In the listing that follows, how many lines hold the string "некоторые"? Answer with the number only.
::: THE INPUT
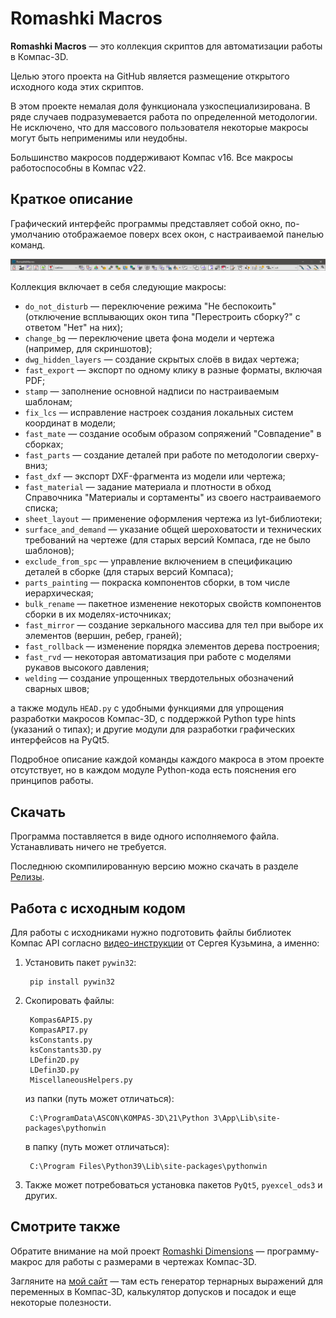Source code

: Romashki Macros
===============

**Romashki Macros** &mdash; это коллекция скриптов для автоматизации работы в Компас-3D.

Целью этого проекта на GitHub является размещение открытого исходного кода этих скриптов.

В этом проекте немалая доля функционала узкоспециализирована. В ряде случаев подразумевается работа по определенной методологии. Не&nbsp;исключено, что для массового пользователя некоторые макросы могут быть неприменимы или неудобны.

Большинство макросов поддерживают Компас&nbsp;v16. Все макросы работоспособны в&nbsp;Компас&nbsp;v22.

Краткое описание
----------------

Графический интерфейс программы представляет собой окно, по-умолчанию отображаемое поверх всех окон, с настраиваемой панелью команд.

<img src="assets/gui.png" alt="GUI" style="max-width: 100%">

Коллекция включает в себя следующие макросы:
* `do_not_disturb` &mdash; переключение режима "Не&nbsp;беспокоить" (отключение всплывающих окон типа "Перестроить сборку?" с ответом "Нет" на них);
* `change_bg` &mdash; переключение цвета фона модели и чертежа (например, для скриншотов);
* `dwg_hidden_layers` &mdash; создание скрытых слоёв в видах чертежа;
* `fast_export` &mdash; экспорт по одному клику в разные форматы, включая PDF;
* `stamp` &mdash; заполнение основной надписи по настраиваемым шаблонам;
* `fix_lcs` &mdash; исправление настроек создания локальных систем координат в модели;
* `fast_mate` &mdash; создание особым образом сопряжений "Совпадение" в сборках;
* `fast_parts` &mdash; создание деталей при работе по методологии сверху-вниз;
* `fast_dxf` &mdash; экспорт DXF-фрагмента из модели или чертежа;
* `fast_material` &mdash; задание материала и плотности в обход Справочника "Материалы и сортаменты" из своего настраиваемого списка;
* `sheet_layout` &mdash; применение оформления чертежа из lyt-библиотеки;
* `surface_and_demand` &mdash; указание общей шероховатости и технических требований на чертеже (для старых версий Компаса, где не&nbsp;было шаблонов);
* `exclude_from_spc` &mdash; управление включением в спецификацию деталей в сборке (для старых версий Компаса);
* `parts_painting` &mdash; покраска компонентов сборки, в том числе иерархическая;
* `bulk_rename` &mdash; пакетное изменение некоторых свойств компонентов сборки в их моделях-источниках;
* `fast_mirror` &mdash; создание зеркального массива для тел при выборе их элементов (вершин, ребер, граней);
* `fast_rollback` &mdash; изменение порядка элементов дерева построения;
* `fast_rvd` &mdash; некоторая автоматизация при работе с моделями рукавов высокого давления;
* `welding` &mdash; создание упрощенных твердотельных обозначений сварных швов;

а также модуль `HEAD.py` с удобными функциями для упрощения разработки макросов Компас-3D, с поддержкой Python type hints (указаний о типах); и другие модули для разработки графических интерфейсов на PyQt5.

Подробное описание каждой команды каждого макроса в этом проекте отсутствует, но в каждом модуле Python-кода есть пояснения его принципов работы.

Скачать
-------
Программа поставляется в виде одного исполняемого файла. Устанавливать ничего не&nbsp;требуется.

Последнюю скомпилированную версию можно скачать в разделе [Релизы](https://github.com/nikitamamay/romashki-macros/releases).


Работа с исходным кодом
-----------------------

Для работы с исходниками нужно подготовить файлы библиотек Компас&nbsp;API согласно [видео-инструкции](https://youtu.be/UVCH_wDlFNU?t=863) от Сергея Кузьмина, а именно:

1. Установить пакет `pywin32`:

        pip install pywin32

2. Скопировать файлы:

        Kompas6API5.py
        KompasAPI7.py
        ksConstants.py
        ksConstants3D.py
        LDefin2D.py
        LDefin3D.py
        MiscellaneousHelpers.py

    из папки (путь может отличаться):

        C:\ProgramData\ASCON\KOMPAS-3D\21\Python 3\App\Lib\site-packages\pythonwin

    в папку (путь может отличаться):

        C:\Program Files\Python39\Lib\site-packages\pythonwin

3. Также может потребоваться установка пакетов `PyQt5`, `pyexcel_ods3` и других.


Смотрите также
--------------
Обратите внимание на мой проект [Romashki Dimensions](https://github.com/nikitamamay/romashki-dimensions) &mdash; программу-макрос для работы с размерами в чертежах Компас-3D.

Загляните на [мой сайт](https://nikitamamay.github.io/) &mdash; там есть генератор тернарных выражений для переменных в Компас-3D, калькулятор допусков и посадок и еще некоторые полезности.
::::::
## RESULT FOR THIS EXERCISE
2